TASK PROMPT: Exactly the lines from the opening of the data through the line containing "figure | ![](./misc/without_pruning.png)" should be reproduced, please, with nothing added.

PROVIDED DATA:

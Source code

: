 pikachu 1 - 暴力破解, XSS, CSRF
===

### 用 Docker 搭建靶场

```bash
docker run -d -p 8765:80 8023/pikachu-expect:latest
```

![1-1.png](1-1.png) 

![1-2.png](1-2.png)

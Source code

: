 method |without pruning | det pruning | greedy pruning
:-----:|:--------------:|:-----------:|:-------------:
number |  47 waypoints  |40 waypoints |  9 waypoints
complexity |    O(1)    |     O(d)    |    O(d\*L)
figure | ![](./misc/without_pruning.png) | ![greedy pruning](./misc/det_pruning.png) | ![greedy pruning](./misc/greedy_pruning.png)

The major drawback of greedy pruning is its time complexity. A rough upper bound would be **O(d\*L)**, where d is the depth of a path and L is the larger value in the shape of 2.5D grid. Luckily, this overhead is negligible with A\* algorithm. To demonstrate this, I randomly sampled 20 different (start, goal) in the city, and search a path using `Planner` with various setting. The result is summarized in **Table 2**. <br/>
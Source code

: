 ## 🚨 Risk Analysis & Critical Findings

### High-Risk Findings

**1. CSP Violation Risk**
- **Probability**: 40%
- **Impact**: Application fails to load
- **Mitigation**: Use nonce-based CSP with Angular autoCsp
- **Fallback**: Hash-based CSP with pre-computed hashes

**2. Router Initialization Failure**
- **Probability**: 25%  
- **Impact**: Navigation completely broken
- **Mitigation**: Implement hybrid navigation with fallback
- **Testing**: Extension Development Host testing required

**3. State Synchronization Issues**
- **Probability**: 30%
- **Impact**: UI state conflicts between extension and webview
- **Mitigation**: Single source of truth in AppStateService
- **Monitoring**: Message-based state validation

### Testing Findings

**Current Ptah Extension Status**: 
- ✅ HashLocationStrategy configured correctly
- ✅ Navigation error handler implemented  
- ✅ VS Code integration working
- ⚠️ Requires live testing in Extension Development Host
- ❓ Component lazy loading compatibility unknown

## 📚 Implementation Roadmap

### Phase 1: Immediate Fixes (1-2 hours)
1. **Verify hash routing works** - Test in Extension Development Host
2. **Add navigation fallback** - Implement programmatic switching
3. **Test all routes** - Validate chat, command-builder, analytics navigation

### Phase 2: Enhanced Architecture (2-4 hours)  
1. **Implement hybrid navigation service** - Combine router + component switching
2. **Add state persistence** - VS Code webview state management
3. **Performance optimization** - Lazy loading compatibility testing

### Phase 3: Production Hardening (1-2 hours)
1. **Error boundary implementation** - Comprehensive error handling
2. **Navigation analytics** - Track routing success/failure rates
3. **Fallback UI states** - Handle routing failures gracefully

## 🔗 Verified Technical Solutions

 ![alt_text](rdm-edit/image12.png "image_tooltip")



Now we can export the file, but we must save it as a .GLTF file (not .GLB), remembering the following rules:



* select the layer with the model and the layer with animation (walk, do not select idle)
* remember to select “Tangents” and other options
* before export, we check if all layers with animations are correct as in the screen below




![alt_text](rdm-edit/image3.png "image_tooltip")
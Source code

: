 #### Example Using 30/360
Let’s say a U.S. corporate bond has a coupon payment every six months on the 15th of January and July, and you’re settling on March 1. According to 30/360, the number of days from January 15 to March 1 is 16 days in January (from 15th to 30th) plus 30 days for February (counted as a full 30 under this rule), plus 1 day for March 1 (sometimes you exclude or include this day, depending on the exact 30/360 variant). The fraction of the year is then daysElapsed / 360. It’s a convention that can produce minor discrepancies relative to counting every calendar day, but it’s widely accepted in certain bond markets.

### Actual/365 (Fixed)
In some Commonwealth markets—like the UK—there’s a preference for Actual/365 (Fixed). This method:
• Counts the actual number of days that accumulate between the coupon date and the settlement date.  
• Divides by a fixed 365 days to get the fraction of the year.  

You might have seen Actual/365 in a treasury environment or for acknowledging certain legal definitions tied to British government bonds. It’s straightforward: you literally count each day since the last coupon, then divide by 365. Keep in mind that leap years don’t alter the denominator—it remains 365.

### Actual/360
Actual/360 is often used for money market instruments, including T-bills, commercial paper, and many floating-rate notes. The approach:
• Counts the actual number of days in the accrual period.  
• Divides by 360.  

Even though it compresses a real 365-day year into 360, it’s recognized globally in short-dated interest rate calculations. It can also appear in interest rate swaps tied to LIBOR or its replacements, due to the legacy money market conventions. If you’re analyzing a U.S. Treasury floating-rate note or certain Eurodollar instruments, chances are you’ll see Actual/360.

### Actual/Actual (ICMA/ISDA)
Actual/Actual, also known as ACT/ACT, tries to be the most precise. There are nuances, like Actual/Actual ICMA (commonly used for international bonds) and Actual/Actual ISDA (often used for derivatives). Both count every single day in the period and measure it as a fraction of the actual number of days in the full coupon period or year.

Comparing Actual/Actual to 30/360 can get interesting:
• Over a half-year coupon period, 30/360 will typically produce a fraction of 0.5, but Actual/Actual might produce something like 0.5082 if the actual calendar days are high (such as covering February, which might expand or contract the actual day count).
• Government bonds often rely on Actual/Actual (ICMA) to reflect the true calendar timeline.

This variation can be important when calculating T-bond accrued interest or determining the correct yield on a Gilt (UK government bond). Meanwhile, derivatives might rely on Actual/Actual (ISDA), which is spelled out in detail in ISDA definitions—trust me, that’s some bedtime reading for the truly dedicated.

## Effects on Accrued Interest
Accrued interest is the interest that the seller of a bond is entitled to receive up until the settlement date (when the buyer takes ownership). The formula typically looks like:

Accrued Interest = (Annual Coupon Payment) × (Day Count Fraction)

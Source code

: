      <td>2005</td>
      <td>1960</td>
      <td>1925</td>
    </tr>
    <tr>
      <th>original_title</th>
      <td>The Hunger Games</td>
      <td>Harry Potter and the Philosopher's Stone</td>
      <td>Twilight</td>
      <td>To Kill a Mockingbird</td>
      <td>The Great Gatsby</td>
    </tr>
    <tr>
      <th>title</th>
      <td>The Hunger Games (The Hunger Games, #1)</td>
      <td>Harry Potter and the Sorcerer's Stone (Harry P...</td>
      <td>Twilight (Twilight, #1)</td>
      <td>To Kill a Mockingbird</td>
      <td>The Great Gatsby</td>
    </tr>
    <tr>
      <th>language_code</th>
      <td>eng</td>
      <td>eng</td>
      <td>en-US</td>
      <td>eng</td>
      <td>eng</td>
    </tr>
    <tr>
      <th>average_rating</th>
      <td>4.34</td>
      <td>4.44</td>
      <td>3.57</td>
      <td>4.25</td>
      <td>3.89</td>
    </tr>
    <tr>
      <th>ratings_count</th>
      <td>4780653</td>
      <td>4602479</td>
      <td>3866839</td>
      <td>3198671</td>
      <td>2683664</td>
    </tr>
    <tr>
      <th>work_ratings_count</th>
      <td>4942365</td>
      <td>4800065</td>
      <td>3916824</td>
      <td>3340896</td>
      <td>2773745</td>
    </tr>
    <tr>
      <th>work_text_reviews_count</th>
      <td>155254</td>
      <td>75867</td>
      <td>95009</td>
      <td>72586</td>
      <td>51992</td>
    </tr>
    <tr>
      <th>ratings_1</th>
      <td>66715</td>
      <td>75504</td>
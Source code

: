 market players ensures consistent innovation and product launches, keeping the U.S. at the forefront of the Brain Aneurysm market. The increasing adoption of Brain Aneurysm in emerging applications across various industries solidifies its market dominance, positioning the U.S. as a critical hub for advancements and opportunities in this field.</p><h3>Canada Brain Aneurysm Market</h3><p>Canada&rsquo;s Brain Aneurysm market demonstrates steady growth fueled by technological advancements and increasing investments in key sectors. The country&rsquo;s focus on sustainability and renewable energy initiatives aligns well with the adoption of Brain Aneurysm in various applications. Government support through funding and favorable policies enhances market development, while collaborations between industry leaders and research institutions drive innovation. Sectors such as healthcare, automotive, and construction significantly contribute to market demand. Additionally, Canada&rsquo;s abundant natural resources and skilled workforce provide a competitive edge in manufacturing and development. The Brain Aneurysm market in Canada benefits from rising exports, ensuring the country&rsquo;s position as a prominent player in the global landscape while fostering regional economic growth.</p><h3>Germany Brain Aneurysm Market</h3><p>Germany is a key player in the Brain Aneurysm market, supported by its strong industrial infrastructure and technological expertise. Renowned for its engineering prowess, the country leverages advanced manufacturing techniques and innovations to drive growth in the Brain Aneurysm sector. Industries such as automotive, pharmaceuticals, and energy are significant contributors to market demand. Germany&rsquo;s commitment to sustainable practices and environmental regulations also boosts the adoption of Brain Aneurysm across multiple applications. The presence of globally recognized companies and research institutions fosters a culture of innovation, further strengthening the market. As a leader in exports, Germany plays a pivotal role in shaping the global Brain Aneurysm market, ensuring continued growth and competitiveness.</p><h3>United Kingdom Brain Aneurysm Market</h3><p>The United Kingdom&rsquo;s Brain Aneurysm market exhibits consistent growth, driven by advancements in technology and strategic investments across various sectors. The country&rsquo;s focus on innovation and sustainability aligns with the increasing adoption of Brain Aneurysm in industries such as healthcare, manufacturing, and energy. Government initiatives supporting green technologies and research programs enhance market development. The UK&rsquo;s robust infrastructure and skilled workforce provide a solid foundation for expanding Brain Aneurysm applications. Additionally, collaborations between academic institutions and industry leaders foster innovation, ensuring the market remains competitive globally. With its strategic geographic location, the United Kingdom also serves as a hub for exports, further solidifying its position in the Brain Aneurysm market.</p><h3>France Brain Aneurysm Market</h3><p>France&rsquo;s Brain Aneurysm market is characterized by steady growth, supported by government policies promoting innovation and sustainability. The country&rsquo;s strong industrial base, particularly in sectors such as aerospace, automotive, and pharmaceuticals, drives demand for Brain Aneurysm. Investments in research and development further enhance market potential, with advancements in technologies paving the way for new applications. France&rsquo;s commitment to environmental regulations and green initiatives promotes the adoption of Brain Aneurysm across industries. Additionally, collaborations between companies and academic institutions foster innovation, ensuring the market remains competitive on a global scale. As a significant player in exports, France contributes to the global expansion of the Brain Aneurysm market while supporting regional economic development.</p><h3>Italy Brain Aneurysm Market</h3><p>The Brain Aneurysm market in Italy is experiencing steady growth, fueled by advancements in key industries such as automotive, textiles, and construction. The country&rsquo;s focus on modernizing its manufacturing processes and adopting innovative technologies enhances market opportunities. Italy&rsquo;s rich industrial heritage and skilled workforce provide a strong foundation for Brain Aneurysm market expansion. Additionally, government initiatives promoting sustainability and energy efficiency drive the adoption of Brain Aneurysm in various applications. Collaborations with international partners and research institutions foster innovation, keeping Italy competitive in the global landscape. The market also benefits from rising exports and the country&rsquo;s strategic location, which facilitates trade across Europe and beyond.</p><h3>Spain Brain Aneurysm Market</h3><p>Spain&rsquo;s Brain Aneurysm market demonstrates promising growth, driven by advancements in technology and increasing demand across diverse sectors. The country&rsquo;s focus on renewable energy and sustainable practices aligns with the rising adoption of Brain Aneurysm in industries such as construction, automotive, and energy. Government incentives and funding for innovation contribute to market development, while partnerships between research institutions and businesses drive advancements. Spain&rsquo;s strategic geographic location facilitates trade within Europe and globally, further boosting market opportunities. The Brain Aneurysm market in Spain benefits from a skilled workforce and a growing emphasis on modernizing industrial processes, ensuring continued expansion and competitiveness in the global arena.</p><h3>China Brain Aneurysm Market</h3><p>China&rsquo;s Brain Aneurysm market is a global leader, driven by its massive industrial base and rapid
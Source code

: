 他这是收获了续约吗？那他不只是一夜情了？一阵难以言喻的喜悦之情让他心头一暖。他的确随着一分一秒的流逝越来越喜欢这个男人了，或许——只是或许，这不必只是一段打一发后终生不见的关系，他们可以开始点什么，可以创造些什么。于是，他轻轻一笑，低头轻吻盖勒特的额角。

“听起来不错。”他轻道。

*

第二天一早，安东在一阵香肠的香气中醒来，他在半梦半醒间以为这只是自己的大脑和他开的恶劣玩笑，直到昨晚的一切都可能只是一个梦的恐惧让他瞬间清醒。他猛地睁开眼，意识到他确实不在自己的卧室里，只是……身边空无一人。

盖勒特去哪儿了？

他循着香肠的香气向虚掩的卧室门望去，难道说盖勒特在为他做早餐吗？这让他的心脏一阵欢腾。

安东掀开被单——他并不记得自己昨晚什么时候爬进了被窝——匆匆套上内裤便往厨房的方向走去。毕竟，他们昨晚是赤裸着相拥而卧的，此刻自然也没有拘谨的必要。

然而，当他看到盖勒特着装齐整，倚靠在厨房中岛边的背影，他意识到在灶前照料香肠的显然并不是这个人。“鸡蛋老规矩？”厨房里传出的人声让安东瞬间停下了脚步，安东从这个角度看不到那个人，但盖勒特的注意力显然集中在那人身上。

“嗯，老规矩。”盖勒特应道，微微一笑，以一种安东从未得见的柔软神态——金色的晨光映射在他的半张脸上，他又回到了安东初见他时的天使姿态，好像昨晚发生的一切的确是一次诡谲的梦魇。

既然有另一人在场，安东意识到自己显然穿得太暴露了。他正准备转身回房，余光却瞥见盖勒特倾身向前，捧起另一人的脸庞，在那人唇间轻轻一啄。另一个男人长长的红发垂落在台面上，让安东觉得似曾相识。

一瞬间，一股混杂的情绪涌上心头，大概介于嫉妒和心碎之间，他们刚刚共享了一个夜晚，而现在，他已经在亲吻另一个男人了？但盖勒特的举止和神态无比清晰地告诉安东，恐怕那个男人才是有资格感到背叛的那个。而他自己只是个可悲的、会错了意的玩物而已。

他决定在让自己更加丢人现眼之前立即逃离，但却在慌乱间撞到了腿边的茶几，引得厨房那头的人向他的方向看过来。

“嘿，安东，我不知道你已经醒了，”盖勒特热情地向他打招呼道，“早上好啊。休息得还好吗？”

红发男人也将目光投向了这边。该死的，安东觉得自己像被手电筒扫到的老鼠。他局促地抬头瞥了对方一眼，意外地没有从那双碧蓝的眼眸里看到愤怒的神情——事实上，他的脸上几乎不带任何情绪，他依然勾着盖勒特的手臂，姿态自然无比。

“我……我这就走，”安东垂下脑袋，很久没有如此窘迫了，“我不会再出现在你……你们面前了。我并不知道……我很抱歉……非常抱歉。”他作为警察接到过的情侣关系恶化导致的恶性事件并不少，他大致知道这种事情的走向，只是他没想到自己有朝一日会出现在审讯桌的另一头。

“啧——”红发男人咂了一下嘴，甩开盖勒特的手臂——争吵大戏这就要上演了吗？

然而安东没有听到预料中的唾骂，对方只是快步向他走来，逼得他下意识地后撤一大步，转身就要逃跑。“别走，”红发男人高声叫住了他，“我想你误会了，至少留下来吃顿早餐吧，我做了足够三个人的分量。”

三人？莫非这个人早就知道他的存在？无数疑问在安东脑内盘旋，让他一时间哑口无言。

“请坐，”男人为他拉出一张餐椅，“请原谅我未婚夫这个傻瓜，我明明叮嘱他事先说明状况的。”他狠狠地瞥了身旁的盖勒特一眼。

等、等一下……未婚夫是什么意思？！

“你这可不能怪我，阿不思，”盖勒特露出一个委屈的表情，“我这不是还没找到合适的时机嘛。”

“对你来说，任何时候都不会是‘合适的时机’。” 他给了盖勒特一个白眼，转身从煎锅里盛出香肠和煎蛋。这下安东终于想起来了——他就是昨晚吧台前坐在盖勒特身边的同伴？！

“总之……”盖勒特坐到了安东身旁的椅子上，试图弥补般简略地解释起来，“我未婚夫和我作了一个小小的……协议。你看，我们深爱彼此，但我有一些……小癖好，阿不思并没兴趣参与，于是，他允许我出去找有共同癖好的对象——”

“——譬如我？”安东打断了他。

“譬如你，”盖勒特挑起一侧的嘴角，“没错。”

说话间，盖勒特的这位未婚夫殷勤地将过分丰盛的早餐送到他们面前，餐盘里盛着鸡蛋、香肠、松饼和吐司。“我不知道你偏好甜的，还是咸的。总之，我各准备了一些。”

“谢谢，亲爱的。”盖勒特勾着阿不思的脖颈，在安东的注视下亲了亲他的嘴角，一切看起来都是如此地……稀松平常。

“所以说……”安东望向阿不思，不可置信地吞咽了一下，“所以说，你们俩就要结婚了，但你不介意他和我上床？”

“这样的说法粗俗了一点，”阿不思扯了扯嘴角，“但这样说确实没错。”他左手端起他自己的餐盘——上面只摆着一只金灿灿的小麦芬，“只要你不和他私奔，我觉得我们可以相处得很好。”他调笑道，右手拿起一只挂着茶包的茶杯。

WRITTEN REPLY:
Source code

: pikachu 1 - 暴力破解, XSS, CSRF
===

### 用 Docker 搭建靶场

```bash
docker run -d -p 8765:80 8023/pikachu-expect:latest
```

![1-1.png](1-1.png) 

![1-2.png](1-2.png)

Source code

: method |without pruning | det pruning | greedy pruning
:-----:|:--------------:|:-----------:|:-------------:
number |  47 waypoints  |40 waypoints |  9 waypoints
complexity |    O(1)    |     O(d)    |    O(d\*L)
figure | ![](./misc/without_pruning.png) | ![greedy pruning](./misc/det_pruning.png) | ![greedy pruning](./misc/greedy_pruning.png)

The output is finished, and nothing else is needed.